• Saved data entries
■ ■ ■ ■ ■ ■ ■

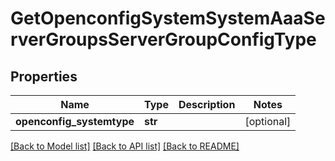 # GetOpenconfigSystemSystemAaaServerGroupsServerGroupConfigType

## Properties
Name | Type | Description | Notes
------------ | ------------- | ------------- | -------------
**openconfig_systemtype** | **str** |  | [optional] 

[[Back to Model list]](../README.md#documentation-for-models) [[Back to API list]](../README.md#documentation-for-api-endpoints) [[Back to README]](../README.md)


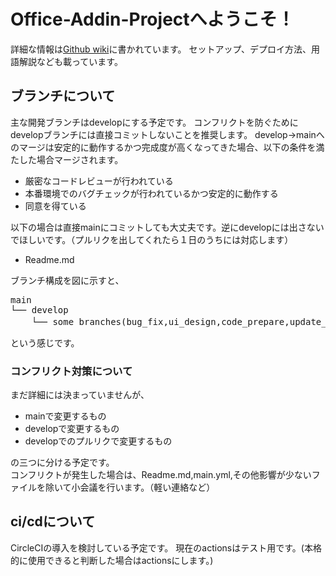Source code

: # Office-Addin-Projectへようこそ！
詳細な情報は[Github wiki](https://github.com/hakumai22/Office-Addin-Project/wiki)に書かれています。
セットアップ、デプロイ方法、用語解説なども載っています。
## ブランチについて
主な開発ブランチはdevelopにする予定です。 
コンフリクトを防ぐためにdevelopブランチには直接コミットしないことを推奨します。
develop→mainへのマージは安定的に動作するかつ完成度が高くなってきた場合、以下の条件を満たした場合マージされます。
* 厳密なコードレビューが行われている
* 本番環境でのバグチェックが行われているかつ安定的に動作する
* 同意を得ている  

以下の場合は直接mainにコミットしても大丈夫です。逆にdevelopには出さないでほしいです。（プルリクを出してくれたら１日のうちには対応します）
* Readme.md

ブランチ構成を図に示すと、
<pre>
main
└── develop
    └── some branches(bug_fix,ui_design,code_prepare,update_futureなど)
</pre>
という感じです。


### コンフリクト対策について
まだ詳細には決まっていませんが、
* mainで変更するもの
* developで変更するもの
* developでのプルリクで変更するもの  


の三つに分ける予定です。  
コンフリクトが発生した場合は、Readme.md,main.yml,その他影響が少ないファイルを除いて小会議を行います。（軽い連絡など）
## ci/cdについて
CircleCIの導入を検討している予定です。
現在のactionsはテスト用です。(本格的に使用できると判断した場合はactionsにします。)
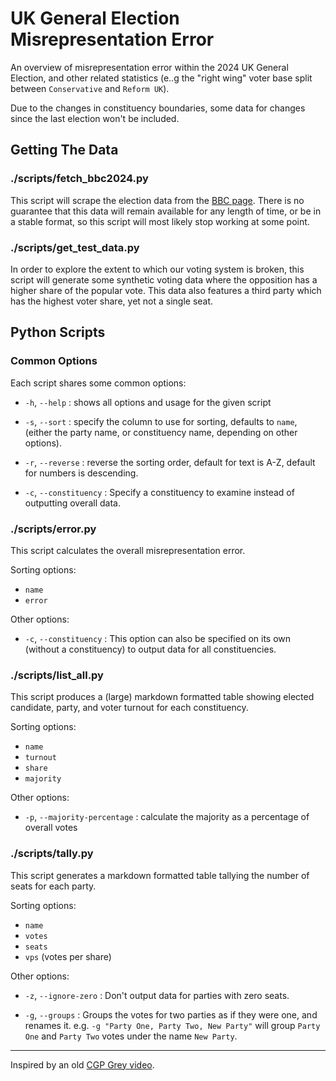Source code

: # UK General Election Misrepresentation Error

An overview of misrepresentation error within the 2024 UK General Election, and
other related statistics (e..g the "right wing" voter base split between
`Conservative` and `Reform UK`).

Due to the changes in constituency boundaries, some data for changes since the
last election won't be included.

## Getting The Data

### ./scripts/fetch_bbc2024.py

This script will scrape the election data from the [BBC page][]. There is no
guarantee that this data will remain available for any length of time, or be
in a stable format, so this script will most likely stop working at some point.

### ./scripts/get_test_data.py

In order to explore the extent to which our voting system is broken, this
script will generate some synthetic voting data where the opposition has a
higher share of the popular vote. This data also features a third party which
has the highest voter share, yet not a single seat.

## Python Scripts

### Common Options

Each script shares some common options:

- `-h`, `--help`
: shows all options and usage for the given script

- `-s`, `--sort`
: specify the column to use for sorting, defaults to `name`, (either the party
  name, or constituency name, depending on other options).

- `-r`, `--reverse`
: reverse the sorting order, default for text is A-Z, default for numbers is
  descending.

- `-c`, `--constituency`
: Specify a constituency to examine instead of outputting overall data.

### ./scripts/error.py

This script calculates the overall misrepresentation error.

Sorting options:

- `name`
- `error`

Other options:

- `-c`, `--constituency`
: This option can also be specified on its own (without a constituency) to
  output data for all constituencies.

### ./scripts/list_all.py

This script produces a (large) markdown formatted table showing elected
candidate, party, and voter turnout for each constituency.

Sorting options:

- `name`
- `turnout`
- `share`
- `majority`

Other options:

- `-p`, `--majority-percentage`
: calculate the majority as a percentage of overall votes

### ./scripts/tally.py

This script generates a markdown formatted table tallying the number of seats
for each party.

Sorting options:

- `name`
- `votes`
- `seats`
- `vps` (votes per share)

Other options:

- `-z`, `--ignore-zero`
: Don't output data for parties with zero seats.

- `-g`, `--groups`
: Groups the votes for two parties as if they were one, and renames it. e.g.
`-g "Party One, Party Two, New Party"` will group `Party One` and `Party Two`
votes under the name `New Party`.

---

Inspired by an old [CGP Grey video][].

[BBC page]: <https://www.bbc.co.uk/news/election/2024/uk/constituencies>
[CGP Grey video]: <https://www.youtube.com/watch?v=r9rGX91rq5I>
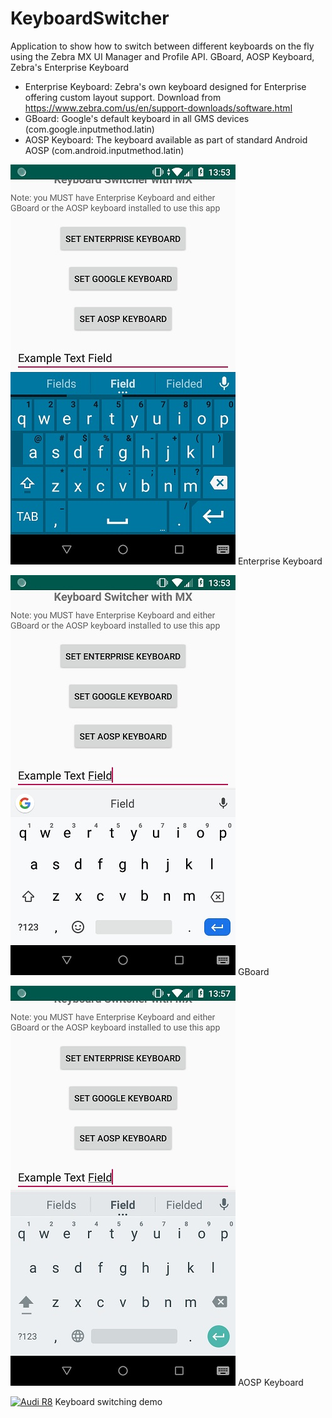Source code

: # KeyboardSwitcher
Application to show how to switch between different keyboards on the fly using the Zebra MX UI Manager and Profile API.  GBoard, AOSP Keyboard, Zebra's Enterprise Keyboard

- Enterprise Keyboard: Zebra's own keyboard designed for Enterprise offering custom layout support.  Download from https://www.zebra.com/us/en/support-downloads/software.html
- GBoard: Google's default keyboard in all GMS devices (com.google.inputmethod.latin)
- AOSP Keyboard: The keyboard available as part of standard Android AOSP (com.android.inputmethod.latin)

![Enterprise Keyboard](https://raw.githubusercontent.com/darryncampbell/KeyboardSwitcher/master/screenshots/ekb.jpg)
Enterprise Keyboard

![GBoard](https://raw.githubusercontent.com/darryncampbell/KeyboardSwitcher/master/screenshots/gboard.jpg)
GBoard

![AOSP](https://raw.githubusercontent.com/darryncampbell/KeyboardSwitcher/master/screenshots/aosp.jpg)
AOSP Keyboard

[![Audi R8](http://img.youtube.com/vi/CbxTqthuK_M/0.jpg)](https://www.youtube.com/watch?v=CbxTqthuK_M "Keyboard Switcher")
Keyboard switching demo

■ ■ ■ ■ ■ ■ ■

• EXERCISE PROMPT
Write out each line above with the word "between".

• TASK OUTPUT
other related statistics (e..g the "right wing" voter base split between
Application to show how to switch between different keyboards on the fly using the Zebra MX UI Manager and Profile API.  GBoard, AOSP Keyboard, Zebra's Enterprise Keyboard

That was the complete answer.